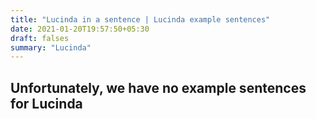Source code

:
 ```yaml
---
title: "Lucinda in a sentence | Lucinda example sentences"
date: 2021-01-20T19:57:50+05:30
draft: falses
summary: "Lucinda"
---
```

## Unfortunately, we have no example sentences for Lucinda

WHAT TO PRODUCE —
Within the material, find all lines that hold the word "Lucinda" and show them.

REPLY —
title: "Lucinda in a sentence | Lucinda example sentences"
summary: "Lucinda"
## Unfortunately, we have no example sentences for Lucinda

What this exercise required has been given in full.